**Problem statement**
Filter the lines below, copying only those with the string "that".

BEGIN Record excerpts

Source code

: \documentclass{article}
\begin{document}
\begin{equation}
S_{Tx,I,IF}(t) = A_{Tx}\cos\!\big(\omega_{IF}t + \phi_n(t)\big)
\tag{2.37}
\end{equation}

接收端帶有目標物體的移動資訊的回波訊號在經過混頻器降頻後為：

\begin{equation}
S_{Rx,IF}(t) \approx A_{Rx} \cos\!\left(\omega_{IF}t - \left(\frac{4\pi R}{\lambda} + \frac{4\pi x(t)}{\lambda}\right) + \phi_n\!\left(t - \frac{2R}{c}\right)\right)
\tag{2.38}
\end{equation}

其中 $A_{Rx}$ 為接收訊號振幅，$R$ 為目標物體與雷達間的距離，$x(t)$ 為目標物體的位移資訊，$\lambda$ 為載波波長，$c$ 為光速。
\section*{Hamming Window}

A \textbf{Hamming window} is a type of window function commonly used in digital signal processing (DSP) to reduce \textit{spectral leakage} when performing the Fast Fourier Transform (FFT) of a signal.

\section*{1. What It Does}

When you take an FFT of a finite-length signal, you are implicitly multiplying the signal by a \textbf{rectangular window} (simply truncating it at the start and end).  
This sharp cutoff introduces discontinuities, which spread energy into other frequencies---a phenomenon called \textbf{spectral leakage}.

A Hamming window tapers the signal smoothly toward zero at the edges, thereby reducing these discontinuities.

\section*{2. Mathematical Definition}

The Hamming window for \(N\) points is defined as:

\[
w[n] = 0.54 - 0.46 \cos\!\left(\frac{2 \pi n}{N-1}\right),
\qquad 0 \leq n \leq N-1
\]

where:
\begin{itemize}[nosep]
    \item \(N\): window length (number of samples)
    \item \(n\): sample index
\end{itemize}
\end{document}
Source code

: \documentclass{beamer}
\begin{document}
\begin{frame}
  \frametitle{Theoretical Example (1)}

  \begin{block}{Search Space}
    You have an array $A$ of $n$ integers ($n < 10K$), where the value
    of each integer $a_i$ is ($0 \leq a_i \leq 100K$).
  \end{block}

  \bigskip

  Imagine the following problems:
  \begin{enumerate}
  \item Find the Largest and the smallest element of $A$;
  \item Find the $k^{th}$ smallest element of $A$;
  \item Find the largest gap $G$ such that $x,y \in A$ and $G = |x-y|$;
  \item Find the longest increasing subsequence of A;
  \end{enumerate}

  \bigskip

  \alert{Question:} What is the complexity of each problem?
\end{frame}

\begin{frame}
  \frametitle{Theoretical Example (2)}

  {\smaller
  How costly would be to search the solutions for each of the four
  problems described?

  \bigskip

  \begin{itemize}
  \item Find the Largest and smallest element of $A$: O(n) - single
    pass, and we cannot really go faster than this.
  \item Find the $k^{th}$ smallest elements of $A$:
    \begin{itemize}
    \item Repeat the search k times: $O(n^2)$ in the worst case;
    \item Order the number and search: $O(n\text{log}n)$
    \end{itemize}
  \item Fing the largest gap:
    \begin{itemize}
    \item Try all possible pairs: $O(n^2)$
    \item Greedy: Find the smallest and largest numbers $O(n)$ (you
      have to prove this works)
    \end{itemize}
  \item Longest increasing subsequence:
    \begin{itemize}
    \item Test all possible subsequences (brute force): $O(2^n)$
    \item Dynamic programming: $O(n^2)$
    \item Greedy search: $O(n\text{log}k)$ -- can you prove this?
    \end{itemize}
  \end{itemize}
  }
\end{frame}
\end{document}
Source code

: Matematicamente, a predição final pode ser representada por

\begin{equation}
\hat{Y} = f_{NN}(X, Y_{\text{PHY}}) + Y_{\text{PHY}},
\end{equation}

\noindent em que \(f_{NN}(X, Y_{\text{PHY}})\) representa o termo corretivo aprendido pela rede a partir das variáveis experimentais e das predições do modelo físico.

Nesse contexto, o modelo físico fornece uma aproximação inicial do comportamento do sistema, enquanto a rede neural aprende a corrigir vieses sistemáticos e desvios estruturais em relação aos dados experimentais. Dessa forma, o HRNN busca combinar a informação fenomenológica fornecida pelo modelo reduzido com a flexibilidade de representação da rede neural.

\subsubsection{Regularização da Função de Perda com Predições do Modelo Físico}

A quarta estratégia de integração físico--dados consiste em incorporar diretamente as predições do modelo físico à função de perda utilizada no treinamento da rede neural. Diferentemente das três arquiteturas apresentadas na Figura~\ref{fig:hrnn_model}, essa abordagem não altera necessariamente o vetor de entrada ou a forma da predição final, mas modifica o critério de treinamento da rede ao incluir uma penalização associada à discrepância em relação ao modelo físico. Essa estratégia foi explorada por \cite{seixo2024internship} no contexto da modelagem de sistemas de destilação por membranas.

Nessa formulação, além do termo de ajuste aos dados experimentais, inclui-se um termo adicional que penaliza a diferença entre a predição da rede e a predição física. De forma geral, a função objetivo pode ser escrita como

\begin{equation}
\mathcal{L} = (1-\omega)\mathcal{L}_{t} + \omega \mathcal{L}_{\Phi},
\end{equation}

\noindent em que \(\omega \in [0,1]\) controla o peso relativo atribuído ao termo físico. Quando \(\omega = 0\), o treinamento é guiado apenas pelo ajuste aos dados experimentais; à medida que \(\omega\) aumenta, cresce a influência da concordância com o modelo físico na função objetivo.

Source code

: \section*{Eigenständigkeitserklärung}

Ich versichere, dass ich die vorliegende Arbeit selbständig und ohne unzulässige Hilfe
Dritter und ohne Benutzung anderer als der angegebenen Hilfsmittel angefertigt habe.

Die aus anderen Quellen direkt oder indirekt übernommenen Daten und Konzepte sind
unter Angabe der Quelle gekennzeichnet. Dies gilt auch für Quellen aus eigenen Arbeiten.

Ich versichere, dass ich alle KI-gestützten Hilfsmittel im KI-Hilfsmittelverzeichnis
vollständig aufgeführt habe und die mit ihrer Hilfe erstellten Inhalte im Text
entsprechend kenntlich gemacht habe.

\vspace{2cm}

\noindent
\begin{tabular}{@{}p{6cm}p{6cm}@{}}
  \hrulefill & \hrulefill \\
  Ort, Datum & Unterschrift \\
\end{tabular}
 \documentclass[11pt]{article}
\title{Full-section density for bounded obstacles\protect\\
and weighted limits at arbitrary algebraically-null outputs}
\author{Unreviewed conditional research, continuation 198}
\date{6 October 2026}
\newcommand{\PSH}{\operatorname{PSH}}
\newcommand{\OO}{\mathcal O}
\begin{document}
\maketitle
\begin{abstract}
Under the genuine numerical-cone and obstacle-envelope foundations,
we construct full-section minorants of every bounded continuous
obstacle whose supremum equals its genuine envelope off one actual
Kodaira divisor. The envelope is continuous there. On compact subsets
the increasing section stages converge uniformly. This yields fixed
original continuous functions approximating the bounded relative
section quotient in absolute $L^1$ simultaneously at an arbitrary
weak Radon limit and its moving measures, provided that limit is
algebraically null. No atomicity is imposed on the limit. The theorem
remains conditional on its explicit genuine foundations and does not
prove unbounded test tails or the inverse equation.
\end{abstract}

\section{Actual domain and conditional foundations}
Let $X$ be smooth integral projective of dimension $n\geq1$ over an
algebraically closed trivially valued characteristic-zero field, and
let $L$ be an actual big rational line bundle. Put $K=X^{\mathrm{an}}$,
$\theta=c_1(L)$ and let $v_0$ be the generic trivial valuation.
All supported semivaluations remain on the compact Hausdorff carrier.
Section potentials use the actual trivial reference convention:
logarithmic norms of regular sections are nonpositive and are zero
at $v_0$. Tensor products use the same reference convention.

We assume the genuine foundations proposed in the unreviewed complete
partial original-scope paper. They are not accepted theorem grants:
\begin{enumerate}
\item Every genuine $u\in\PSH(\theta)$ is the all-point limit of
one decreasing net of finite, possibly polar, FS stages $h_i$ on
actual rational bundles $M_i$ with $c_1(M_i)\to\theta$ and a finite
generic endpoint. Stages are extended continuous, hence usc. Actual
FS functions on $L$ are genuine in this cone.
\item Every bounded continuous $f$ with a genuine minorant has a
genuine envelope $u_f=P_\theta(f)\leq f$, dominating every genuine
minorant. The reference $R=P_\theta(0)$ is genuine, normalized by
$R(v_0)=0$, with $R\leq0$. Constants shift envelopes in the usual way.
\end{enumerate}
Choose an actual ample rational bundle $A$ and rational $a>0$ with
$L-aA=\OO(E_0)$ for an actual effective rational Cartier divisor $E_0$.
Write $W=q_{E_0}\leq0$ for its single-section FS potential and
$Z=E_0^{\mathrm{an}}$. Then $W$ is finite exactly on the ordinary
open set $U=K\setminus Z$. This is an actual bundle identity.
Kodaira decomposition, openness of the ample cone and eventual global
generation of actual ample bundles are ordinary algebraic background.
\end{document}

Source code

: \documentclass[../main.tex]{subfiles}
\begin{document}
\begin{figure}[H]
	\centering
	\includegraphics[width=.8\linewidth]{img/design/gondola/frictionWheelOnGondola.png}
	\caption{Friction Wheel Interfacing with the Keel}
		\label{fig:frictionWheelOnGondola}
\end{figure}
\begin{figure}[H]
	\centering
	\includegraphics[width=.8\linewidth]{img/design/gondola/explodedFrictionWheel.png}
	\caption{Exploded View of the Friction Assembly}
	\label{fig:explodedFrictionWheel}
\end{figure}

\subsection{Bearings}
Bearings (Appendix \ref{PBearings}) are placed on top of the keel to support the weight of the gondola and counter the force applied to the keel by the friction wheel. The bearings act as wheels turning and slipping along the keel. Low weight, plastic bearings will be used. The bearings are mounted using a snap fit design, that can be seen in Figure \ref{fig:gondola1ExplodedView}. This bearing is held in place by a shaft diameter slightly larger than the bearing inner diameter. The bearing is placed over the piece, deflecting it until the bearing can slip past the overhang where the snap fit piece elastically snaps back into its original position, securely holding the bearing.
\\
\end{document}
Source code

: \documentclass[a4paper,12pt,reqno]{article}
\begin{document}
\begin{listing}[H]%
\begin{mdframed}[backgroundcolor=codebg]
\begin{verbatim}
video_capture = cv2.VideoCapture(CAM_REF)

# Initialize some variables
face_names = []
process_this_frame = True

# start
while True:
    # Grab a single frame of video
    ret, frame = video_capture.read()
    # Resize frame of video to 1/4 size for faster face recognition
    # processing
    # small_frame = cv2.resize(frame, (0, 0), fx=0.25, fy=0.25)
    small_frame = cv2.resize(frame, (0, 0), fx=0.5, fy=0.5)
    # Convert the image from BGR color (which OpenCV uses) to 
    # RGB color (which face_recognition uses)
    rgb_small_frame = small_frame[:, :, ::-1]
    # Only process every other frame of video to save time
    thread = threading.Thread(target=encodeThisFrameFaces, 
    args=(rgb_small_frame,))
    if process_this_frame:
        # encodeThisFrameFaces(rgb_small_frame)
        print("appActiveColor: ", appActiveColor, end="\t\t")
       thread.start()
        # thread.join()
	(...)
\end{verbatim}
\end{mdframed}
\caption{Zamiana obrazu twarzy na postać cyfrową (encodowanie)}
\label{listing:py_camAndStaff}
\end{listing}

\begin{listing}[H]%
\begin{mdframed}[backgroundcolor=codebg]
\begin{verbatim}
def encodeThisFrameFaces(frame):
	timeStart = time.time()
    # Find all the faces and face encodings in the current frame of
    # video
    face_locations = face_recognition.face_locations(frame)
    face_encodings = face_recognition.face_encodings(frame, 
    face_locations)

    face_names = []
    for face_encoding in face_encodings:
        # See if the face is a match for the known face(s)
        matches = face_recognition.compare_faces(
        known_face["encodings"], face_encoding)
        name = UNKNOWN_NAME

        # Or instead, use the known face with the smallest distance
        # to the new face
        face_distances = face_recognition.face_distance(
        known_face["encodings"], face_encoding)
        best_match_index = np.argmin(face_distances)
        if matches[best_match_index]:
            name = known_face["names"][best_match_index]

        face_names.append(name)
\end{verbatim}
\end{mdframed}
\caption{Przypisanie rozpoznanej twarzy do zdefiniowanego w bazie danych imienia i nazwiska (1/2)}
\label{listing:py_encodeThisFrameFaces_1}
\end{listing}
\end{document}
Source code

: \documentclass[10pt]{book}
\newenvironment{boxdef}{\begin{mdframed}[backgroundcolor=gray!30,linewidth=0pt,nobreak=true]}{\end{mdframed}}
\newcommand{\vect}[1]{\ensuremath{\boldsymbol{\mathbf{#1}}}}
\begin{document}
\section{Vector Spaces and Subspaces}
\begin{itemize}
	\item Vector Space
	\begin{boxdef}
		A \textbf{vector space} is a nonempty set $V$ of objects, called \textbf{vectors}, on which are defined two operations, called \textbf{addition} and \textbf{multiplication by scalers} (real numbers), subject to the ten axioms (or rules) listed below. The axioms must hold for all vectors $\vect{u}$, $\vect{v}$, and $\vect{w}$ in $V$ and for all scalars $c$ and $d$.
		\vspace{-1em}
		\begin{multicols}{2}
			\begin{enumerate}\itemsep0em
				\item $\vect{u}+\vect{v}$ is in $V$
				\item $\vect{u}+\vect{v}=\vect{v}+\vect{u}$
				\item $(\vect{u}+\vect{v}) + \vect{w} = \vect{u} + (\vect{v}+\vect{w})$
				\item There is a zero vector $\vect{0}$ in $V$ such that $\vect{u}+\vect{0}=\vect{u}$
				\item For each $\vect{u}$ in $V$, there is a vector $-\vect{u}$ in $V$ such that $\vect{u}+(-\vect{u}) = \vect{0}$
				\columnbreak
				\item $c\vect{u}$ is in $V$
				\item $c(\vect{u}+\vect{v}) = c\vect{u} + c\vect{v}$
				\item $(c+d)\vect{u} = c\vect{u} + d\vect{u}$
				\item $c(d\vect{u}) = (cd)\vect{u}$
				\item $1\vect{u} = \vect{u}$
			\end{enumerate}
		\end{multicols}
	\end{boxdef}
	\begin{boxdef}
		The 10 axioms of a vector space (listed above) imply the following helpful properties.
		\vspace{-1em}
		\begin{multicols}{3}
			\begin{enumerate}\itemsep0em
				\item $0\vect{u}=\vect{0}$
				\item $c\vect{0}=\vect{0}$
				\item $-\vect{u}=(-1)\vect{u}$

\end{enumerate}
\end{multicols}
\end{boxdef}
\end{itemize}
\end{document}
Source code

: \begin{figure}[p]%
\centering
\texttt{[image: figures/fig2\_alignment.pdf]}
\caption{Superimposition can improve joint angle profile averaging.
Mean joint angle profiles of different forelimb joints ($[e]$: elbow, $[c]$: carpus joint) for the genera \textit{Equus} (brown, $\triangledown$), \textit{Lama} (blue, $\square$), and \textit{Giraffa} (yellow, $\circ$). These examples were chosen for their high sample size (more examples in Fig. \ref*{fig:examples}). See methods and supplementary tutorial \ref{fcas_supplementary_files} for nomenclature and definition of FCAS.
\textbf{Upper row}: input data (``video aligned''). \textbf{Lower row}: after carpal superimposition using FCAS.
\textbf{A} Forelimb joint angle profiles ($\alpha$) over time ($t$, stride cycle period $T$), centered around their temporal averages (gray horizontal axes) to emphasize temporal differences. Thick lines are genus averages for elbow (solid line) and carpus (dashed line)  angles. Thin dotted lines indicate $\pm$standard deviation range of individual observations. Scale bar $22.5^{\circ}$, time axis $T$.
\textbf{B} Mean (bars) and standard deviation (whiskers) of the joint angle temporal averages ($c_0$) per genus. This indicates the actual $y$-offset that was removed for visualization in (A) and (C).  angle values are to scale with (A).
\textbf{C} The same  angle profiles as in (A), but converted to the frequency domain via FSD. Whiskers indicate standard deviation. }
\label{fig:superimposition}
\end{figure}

END Record excerpts

**Result**
  \item Find the largest gap $G$ such that $x,y \in A$ and $G = |x-y|$;
weak Radon limit and its moving measures, provided that limit is
Bearings (Appendix \ref{PBearings}) are placed on top of the keel to support the weight of the gondola and counter the force applied to the keel by the friction wheel. The bearings act as wheels turning and slipping along the keel. Low weight, plastic bearings will be used. The bearings are mounted using a snap fit design, that can be seen in Figure \ref{fig:gondola1ExplodedView}. This bearing is held in place by a shaft diameter slightly larger than the bearing inner diameter. The bearing is placed over the piece, deflecting it until the bearing can slip past the overhang where the snap fit piece elastically snaps back into its original position, securely holding the bearing.
				\item There is a zero vector $\vect{0}$ in $V$ such that $\vect{u}+\vect{0}=\vect{u}$
				\item For each $\vect{u}$ in $V$, there is a vector $-\vect{u}$ in $V$ such that $\vect{u}+(-\vect{u}) = \vect{0}$
\textbf{B} Mean (bars) and standard deviation (whiskers) of the joint angle temporal averages ($c_0$) per genus. This indicates the actual $y$-offset that was removed for visualization in (A) and (C).  angle values are to scale with (A).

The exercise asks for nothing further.